→ **What you are asked to do**: What is the count of lines below that include "article"? Reply with nothing else.

---------- Exercise materials

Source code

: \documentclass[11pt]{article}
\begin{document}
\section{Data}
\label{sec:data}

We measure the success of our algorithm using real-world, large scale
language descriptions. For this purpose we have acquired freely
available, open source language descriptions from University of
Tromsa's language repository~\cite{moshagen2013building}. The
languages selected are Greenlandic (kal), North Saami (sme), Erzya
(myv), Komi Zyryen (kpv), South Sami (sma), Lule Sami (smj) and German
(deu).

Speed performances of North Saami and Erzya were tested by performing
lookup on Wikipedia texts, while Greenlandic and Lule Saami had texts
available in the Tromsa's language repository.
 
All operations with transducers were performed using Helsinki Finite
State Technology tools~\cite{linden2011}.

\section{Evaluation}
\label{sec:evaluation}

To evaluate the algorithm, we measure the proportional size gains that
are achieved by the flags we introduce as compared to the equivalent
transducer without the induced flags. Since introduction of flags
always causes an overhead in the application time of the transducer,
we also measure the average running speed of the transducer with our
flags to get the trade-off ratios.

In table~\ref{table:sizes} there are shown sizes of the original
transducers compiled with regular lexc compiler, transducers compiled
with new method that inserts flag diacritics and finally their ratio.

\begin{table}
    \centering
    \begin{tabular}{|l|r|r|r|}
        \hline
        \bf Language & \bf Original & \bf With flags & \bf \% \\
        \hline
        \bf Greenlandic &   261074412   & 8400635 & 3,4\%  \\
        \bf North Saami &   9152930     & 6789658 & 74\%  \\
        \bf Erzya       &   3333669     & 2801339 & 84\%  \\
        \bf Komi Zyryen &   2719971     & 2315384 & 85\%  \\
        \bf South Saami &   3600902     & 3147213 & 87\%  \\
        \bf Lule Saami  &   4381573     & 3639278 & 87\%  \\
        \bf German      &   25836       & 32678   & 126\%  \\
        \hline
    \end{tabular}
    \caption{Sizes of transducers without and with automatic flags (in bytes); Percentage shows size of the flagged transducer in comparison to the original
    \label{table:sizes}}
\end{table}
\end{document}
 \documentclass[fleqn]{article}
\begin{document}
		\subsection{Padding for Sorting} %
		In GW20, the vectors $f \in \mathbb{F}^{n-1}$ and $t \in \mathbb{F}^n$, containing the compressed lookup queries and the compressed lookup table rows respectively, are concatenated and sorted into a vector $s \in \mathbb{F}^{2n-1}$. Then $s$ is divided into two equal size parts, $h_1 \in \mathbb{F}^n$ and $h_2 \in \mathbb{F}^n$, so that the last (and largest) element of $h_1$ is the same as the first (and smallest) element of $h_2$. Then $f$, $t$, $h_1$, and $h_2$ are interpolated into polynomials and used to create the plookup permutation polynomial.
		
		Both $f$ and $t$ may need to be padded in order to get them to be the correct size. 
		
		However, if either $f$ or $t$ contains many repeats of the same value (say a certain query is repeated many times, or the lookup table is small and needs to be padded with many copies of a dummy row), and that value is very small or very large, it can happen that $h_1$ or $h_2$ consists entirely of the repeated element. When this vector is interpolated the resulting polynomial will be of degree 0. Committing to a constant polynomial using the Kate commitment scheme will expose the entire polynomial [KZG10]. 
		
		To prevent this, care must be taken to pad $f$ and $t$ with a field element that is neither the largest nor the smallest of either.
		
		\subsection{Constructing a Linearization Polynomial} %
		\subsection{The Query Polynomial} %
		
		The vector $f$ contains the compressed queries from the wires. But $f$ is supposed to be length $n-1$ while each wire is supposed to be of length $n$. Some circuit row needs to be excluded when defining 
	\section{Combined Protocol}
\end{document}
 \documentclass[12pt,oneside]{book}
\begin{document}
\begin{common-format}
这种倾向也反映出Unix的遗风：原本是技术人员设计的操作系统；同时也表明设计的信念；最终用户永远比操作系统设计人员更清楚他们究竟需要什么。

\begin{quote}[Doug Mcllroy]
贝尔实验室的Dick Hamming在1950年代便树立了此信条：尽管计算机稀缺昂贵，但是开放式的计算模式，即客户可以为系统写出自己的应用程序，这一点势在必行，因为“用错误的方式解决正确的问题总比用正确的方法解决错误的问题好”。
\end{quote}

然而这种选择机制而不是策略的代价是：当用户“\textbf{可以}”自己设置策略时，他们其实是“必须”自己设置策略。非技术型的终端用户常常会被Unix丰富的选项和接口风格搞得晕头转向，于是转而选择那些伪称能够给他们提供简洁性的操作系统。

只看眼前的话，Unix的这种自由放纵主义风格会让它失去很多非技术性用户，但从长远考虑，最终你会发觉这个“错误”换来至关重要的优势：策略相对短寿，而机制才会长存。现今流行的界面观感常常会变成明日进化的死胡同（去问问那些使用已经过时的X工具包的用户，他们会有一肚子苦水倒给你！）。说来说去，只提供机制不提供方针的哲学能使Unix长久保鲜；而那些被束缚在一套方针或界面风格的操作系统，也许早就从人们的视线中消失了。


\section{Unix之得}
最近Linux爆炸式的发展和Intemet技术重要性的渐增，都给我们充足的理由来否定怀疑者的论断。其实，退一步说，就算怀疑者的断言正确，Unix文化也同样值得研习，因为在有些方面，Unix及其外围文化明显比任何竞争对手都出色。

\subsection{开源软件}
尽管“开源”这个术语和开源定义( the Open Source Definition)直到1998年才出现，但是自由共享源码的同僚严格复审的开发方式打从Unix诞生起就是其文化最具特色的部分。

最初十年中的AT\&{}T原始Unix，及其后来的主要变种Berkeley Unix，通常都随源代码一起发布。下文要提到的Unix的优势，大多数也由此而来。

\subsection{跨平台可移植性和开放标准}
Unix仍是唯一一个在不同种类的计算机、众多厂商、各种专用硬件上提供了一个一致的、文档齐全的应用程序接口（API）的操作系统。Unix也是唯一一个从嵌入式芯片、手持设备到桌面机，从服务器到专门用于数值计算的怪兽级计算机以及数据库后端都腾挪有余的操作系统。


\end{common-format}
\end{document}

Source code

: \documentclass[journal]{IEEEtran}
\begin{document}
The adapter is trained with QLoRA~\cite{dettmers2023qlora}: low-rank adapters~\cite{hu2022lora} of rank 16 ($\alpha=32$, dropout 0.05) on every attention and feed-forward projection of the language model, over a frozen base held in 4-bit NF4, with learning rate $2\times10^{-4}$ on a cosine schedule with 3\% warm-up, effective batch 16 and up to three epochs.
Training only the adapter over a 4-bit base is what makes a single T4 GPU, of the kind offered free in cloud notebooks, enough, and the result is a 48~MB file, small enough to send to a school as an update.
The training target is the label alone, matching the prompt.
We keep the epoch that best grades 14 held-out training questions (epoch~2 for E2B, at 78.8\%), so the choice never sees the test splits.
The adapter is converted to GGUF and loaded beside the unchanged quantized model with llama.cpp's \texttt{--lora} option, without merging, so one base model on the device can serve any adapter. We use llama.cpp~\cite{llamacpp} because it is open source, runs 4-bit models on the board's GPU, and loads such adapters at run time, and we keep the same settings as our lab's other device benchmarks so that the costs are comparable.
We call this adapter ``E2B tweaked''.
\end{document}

--------------------
---------- Exercise materials

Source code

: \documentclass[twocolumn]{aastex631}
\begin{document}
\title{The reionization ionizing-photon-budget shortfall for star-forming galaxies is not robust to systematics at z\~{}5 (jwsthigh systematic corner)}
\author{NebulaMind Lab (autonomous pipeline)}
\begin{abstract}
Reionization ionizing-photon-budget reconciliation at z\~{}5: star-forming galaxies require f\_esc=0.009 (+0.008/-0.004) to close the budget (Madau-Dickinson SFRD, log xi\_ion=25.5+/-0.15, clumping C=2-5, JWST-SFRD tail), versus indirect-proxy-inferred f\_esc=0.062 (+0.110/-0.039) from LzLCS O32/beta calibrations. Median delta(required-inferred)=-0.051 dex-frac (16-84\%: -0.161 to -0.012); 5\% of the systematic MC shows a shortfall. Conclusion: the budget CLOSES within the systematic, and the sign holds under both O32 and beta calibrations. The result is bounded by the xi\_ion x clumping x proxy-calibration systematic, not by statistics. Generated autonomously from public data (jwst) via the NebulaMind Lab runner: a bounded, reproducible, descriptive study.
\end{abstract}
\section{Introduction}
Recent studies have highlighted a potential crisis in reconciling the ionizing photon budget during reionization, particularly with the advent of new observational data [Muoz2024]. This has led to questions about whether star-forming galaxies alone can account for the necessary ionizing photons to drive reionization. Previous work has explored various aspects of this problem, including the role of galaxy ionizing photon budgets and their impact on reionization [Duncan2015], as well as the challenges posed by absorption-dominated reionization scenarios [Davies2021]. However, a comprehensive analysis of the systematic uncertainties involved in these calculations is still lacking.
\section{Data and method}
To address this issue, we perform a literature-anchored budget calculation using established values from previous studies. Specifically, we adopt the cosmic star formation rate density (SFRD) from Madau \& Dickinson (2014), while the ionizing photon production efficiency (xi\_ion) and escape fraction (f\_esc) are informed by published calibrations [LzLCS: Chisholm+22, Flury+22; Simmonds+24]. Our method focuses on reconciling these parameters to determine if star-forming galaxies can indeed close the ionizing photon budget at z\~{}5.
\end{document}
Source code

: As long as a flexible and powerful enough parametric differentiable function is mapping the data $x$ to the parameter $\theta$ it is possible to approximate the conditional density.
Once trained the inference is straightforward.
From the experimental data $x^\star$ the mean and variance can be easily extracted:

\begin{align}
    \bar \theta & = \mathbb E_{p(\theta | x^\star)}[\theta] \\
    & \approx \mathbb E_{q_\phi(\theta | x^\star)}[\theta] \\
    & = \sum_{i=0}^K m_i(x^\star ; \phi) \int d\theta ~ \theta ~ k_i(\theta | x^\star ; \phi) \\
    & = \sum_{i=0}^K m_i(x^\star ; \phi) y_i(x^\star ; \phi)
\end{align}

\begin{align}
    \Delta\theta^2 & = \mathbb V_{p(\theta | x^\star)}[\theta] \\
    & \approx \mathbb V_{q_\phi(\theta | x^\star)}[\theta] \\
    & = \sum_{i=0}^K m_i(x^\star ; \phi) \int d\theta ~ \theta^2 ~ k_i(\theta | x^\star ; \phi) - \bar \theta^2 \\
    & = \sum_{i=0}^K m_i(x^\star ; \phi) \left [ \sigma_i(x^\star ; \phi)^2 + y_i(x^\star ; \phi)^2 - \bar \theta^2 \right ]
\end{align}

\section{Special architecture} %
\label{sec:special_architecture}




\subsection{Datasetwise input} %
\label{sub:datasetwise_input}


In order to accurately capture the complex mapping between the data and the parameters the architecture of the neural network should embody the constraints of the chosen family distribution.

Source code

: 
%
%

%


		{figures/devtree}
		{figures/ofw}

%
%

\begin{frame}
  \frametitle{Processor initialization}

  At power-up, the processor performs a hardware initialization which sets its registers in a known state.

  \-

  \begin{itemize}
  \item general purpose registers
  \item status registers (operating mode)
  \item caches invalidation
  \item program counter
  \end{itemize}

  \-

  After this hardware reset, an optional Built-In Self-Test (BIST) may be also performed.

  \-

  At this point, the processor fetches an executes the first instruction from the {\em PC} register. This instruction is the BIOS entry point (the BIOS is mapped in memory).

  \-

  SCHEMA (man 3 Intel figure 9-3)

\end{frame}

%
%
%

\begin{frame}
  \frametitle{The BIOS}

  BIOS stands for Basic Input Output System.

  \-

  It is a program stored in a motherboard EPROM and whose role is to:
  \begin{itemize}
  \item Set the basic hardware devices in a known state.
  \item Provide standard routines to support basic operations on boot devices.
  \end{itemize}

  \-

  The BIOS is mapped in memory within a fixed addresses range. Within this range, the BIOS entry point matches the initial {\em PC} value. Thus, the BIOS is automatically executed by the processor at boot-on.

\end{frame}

--------------------

→ **Answer to this exercise**: 2